Se bem não se possa dizer que os primeiros hebreus fossem propriamente nômades, é fato que não durou muito sua primeira estadia em Canaã, porque premido o povo pela fome, decidiu Abraão descer ao Egito. Acostumou-se esse povo a recolher do campo −com a agricultura e a pecuária− o necessário para o sustento da vida material. Eram os hebreus, sobretudo, agricultores e pastores, mas, a despeito da consequente mais simples organização de sua vida sócio-política, eles necessitavam da publicidade jurídica.
Dessa publicidade dá notícia o Velho Testamento, p.ex., já com um contrato imobiliário celebrado por Abraão, que adquiriu do hitita Efrón a cova de Macpelá, na qual se enterrou o corpo de Sara, mulher de Abraão. Tratou-se de uma compra e venda, e como não havia ainda notários entre os israelitas e os heteus, o negócio processou-se às portas da cidade, perante o povo hitita (Gên. 23, 7 et sqq.). Nessa mesma cova sepultaram-se os corpos de Isac, Rebeca, Lia e Jacó, além do próprio corpo de Abraão.
Também Jacó, quis adquirir um campo em frente a Siquém, na terra de Canaã, onde fez construir um altar (Gên., 33, 19), o que por igual se deu às portas da cidade. Também foi às portas de uma cidade que Booz, com o testemunho de dez anciãos, comprou o campo de Elimelec (Ruth, 4, 1-11). A cerimônia pública dessa compra envolvia um ato inicial de renúncia do direito aquisitivo pelo parente mais próximo de Noemi, víuva de Elimelec, para permitir o casamento levirático entre Booz e Ruth (nora já viúva de Noemi); a validade da renúncia vem confirmada pelo ato do renunciante descalçar-se e oferecer seu sapato a Booz. O levirato ou matrimônio de obrigação consistia, no fundamental, em que, morrendo um homem sem deixar sucessor, seu irmão estivesse obrigado a casar-se com a viúva.
Havia um ato, entretanto, que se exigia fosse escrito. Era o de repúdio (Deut., 24, 1), pelo qual, tendo um homem se casado com uma mulher na qual logo descobre algo vergonhoso, pode entregar-lhe um «libelo de repúdio», por meio do qual, documento escrito, ela poderá casar-se novamente. Ou seja, esse ato de repúdio configurava um divórcio vincular, e sua relevância para a vida comunitária exigia, segundo S.Agostinho, que o libelo fosse elaborado por um funcionário público (cit. por João Mendes Jr.).
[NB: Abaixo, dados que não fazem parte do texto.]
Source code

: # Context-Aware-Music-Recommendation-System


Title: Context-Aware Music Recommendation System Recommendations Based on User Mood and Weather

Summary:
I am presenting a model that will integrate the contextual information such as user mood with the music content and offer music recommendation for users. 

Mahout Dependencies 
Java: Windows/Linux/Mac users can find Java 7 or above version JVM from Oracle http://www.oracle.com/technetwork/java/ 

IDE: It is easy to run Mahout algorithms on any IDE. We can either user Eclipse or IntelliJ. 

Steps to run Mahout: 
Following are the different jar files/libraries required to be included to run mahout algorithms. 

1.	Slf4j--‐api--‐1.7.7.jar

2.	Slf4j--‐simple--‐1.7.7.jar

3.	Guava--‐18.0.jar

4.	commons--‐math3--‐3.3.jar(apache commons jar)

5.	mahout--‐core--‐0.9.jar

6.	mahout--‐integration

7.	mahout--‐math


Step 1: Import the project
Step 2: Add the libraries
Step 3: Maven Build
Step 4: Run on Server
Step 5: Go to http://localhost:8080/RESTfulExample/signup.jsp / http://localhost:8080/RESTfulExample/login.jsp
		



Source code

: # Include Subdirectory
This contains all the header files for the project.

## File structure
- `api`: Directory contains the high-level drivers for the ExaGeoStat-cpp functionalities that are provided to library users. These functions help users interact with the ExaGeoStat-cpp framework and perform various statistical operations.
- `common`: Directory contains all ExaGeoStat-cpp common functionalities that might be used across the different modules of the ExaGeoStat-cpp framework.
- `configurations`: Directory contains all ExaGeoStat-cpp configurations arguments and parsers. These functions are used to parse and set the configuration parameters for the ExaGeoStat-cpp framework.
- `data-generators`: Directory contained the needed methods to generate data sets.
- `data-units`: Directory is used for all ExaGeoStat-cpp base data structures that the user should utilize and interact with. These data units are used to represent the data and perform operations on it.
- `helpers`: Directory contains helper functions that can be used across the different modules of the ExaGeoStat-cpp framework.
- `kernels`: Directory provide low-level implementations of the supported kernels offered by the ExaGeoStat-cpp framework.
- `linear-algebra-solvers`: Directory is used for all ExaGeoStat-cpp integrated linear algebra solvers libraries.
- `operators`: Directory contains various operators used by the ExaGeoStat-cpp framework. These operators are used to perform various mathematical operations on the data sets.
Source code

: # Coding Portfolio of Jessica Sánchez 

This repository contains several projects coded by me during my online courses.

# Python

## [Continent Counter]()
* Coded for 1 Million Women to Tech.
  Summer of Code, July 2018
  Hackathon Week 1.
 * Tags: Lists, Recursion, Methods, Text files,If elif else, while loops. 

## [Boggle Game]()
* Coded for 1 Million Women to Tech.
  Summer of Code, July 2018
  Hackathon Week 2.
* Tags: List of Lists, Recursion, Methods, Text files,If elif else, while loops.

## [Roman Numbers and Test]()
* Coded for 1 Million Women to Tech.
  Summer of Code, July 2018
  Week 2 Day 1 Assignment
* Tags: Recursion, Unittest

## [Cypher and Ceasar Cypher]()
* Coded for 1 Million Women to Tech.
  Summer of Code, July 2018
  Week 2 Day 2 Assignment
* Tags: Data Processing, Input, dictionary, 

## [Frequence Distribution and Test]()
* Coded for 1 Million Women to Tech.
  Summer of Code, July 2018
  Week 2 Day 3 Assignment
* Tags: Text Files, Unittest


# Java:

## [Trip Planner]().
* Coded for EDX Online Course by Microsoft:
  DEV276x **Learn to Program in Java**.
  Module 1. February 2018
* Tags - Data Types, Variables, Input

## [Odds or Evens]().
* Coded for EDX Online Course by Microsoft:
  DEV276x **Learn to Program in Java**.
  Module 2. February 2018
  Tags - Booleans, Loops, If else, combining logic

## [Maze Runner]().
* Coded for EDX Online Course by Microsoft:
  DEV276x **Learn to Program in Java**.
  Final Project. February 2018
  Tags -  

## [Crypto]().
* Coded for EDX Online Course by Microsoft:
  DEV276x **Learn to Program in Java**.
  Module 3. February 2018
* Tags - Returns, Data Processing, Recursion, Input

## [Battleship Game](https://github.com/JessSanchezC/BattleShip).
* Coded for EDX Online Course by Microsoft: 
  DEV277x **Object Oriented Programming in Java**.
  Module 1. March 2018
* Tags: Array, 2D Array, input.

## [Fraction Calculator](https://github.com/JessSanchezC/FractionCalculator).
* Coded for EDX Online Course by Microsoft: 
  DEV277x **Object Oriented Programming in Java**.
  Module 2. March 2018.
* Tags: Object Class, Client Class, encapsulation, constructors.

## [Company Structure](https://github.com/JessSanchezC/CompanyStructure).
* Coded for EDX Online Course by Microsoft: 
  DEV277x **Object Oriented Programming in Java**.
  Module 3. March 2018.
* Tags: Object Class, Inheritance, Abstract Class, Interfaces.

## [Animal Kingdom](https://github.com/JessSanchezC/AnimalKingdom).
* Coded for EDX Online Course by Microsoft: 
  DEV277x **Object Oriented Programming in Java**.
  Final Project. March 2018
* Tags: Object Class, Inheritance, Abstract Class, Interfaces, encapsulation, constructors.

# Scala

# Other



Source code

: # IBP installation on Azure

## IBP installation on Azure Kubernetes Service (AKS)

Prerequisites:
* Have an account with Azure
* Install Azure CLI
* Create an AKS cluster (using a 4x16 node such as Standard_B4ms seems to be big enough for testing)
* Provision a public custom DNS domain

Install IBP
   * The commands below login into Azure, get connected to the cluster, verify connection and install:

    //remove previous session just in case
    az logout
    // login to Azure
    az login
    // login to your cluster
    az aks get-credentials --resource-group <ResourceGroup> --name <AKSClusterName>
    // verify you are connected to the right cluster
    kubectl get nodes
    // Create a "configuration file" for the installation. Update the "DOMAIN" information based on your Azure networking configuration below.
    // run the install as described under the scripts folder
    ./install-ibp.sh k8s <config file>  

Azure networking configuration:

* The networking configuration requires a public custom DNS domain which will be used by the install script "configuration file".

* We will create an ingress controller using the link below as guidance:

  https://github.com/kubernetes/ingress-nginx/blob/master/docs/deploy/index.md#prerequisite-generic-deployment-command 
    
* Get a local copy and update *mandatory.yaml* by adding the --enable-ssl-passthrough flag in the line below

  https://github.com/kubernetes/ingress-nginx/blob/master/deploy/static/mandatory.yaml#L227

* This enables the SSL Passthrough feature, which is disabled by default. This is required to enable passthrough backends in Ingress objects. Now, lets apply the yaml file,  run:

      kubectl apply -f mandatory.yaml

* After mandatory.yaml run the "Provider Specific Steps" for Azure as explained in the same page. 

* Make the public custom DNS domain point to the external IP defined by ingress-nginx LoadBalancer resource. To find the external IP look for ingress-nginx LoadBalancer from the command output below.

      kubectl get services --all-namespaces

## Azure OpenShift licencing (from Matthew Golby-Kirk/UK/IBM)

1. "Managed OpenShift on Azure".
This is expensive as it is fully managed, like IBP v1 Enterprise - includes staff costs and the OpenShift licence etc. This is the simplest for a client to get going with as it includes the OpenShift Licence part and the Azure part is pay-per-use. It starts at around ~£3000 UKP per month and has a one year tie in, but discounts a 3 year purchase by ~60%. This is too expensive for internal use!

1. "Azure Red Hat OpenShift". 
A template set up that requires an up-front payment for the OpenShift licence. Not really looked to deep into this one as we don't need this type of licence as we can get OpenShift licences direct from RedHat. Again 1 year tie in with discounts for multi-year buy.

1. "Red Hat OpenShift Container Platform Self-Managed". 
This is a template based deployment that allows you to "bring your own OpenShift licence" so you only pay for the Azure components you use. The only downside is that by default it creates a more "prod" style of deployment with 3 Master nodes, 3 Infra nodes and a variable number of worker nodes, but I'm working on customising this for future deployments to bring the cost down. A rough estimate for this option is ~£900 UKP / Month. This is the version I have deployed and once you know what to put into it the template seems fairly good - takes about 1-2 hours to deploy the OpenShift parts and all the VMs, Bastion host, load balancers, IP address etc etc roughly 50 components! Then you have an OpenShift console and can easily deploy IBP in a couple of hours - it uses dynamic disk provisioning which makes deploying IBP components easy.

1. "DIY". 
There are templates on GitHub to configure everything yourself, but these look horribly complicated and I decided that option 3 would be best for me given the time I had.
Mas, se num primeiro momento e salvo o caso do libelo de repúdio, os hebreus provavam seus contratos por meio de testemunhas, já adiante, em tempos posteriores, tem-se notícia de contratos escritos: assim, o do matrimônio de Tobias e Raguel (Tob. 7, 16) e o relativo a um crédito de Tobias pai, sendo devedor um certo Gabelo, a quem o primeiro emprestara dez talentos de prata (Tob. 4, 21).
Outro episódio em que se vê a exigência do documento está relatado no Livro de Jeremias (33, 9-13), e diz respeito à compra do terreno de Ananot. Elaborada em duas vias a escritura, diz o texto bíblico, foi uma selada «segundo lei e costume», sendo na presença de testemunhas entregue a Baruc, quem, por sua vez, a encerrou −assim também sua duplicata− em um tubo de barro, para que ambas se conservassem «muitos dias».
Nos anos 600 a.C., sabe-se já que existia entre os hebreus «uma espécie de notários» (João Mendes Jr.), alguns deles, «doutores da lei» (dotados de caráter sacerdotal, com a função de transcrever e interpretar as Sagradas Escrituras), outros, «escribas do povo», incumbidos de atender às necessidades correntias.